The incident took place near a police station. A policeman posted there says he rushed to the site of the gunfire – a nearby van terminal – as soon as he heard about it. When he reached there, he saw a young man trying to escape. The policeman followed him and caught hold of him. He was carrying a loaded handgun and a spare magazine with 10 bullets in it. His name, Faizur Rehman. The gun he was carrying was licensed under the name of his uncle, Afzal, who carried it along all the time.
Police officials in Abbottabad say Rehman has changed his statement about the incident several times. If there were any assailants as he claims and one of them did fire at Afzal as he describes, the police ask, how did Rehman escape the bullets given that he was sitting closer to the rear opening of the van than his uncle – thus, being more vulnerable to firing from outside.

Gul Nazar and Bin Yasir go through the case file of their brother’s killing. Credit: Shah Nawaz Tarakai/Herald Dawn
Gul Nazar and Bin Yasir go through the case file of their brother’s killing. Credit: Shah Nawaz Tarakai/Herald Dawn

They are also sceptical of Rehman’s claim that he pulled out the gun from a holster tied to Afzal’s waist to fire back at the attackers. If so, they ask, how did he find time amid all the emergency caused by the attack to lay his hands on the additional magazine?
The police claim to have an eyewitness, Kaleemullah, a tribesman from Bajaur tribal district, to corroborate their version. Kaleemullah saw a roadside vendor – who also came from Bajaur – being hit by a bullet that had gone through Afzal’s body. When Kaleemullah rushed to help the injured vendor, he saw Rehman with the gun which he thought was the source of the bullet that had hit the vendor. Kaleemullah tried to grab Rehman and was fired at from the same gun. He ran away to save his life, he claims, but Rehman chased him and shot him on the second floor of a nearby cloth store.
A forensic report also states the bullets found in Afzal’s body and the one that injured Kaleemullah were both fired from the same pistol recovered from Rehman. The police have arrested him and lodged a case against him for the murder of his own uncle.
Dr Farzana Bari, an Islamabad-based academic and women’s rights activist, who has been following the whole video clip saga since its beginning, says Afzal came to her house to condole the death of a niece of hers only two days before he was murdered. “His nephew, Faizur Rehman, was with him,” she says and wonders why he would kill Afzal in a public place while the two stayed in each other’s company all the time.
The police have also arrested Mosam Khan, one of the two people accompanying Afzal’s attacker. He has been kept in detention for investigation for several weeks now though no case has been filed against him.

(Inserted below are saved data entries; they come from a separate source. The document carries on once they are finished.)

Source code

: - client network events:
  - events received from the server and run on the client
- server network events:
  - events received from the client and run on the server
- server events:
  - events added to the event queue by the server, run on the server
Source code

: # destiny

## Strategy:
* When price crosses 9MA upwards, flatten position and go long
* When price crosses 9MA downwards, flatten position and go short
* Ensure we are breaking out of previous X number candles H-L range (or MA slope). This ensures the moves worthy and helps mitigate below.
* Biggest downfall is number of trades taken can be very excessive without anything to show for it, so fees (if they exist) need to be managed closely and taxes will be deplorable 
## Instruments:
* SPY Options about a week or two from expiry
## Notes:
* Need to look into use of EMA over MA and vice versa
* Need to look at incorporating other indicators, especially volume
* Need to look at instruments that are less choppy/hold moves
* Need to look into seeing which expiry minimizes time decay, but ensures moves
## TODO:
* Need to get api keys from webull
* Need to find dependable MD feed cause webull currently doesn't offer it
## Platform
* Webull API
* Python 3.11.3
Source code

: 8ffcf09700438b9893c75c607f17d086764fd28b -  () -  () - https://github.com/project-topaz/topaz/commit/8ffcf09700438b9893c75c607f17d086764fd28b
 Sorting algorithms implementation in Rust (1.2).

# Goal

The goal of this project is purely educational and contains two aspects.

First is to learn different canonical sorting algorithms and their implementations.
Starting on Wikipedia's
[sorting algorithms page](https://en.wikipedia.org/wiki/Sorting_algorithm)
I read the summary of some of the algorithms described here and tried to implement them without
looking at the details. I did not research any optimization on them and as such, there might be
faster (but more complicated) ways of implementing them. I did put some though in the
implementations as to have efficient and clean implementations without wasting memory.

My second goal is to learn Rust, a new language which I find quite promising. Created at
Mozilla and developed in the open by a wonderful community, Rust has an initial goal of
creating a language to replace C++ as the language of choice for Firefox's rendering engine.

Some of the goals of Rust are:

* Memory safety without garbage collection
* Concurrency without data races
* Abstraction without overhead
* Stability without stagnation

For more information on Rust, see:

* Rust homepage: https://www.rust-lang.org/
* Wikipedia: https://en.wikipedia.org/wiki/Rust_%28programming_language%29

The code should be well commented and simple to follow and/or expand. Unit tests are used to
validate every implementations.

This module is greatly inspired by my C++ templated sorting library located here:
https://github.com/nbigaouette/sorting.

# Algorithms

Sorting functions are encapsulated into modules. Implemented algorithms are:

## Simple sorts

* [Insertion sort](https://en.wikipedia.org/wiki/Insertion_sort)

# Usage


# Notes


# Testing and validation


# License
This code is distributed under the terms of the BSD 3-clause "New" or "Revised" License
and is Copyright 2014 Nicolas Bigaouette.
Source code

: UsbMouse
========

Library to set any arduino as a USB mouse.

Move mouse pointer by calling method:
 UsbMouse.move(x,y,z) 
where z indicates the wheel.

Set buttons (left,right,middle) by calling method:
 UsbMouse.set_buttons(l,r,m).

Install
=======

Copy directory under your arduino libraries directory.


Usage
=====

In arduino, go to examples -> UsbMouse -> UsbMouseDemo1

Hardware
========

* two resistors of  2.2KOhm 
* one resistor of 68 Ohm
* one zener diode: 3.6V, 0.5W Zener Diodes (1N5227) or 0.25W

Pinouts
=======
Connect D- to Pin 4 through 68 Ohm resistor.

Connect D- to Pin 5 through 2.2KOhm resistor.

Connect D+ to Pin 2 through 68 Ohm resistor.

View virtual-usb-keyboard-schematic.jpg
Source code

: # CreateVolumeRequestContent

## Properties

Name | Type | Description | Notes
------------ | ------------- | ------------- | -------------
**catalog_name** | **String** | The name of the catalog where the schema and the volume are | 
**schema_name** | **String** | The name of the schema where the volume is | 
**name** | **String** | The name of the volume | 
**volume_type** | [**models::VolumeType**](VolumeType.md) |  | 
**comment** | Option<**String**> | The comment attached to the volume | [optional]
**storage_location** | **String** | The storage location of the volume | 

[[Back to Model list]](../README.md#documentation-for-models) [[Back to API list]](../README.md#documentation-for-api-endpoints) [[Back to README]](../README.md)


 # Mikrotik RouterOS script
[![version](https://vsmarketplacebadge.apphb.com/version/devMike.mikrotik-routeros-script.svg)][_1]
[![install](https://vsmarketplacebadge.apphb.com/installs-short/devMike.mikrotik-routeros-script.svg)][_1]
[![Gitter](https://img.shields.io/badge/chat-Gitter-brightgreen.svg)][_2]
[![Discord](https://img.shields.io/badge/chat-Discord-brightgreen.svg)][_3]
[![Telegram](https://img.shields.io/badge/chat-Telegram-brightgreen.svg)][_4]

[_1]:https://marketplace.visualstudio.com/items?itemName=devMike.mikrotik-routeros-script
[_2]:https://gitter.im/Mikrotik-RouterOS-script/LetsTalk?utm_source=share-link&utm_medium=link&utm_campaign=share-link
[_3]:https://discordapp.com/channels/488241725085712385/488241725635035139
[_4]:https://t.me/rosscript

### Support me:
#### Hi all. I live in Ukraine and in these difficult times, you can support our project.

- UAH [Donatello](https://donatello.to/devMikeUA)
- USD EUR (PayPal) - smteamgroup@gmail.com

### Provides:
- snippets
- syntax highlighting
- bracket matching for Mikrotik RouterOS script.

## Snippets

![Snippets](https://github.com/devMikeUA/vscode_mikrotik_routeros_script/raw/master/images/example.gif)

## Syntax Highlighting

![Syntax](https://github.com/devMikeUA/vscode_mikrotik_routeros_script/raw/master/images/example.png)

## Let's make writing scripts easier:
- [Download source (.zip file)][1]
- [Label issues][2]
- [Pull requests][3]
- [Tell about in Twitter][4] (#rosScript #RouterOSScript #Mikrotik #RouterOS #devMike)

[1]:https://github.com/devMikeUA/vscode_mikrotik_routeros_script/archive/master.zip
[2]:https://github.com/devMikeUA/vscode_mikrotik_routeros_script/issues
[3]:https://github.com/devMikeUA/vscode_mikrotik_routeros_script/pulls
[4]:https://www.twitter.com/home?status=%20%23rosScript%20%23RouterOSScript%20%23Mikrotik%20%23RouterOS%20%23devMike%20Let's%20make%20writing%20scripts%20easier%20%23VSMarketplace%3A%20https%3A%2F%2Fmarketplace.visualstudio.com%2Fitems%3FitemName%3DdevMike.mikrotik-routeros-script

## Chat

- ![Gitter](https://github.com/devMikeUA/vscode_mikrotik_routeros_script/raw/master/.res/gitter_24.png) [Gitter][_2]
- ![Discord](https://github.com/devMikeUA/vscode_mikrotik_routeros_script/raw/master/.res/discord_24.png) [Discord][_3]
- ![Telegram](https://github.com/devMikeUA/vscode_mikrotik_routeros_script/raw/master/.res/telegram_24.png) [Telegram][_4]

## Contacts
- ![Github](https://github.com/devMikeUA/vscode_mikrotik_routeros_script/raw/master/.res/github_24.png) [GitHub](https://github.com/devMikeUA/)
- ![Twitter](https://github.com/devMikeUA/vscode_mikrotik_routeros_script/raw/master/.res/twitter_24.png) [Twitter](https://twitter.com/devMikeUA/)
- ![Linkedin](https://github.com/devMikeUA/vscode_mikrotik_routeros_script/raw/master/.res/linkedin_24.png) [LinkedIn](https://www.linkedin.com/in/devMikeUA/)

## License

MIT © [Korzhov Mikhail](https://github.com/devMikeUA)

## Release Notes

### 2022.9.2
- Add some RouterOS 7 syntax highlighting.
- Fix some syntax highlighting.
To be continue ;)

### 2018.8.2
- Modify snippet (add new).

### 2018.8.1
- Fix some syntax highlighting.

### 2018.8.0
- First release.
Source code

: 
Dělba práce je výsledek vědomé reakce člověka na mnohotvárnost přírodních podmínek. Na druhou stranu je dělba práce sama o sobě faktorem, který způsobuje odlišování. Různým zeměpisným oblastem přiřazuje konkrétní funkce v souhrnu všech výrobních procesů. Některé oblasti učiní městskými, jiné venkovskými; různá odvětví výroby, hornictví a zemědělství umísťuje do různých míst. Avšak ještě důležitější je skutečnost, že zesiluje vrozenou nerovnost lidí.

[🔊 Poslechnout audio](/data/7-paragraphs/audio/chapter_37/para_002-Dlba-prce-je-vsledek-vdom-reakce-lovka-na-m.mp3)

The file cover of Muhammad Afzal’s case pending in a court. Credit: Shah Nawaz Tarakai/Herald Dawn
The file cover of Muhammad Afzal’s case pending in a court. Credit: Shah Nawaz Tarakai/Herald Dawn

The Afzal, who was

Afzal once lived and worked in Mansehra city, in the northeastern Khyber Pakhtunkhwa province. He was married to a girl he loved. She came from a background completely different from his own.
Afzal was a Kohistani tribesman, born and brought up in a mountainous village in the Kolai-Palas region (which was made a district in 2017 after separating it from Kohistan district). His wife was a city dweller who belonged to a Hindko-speaking family of Abbottabad city.
Afzal was quite enterprising. At various stages in his life, he ran a tailoring shop, worked as a clerk with a lawyer, sold tickets for government-run buses that connect the Gilgit-Baltistan region with the rest of Pakistan, and even traded bee honey. He also studied law in his spare time. Two of his younger brothers – Gul Nazar, a college student, and Bin Yasir, a manual labourer – also lived with him.
Their father, Narang, had a big family – seven sons and a daughter. Narang belonged to a tribe called Salehkhel and lived in Gadaar village along Karakoram Highway some 160 km north from Mansehra. The village had only three other families that came from the same tribe as Narang’s. The members of another tribe, Azadkhel, comprised 75% of the local population of around 200 households. The rest belonged to two smaller tribes.
Before he died about 20 years ago, Narang worked as a tailor. He also owned a small patch of land in Gadaar where his sons worked hard and produced over 20,000 kilogrammes of corn every year. His large family lived comfortably, if not luxuriously.
His sons also enjoyed considerable respect among their fellow villagers. One of them would lead prayers at a local mosque. Life for his children was peaceful and decent.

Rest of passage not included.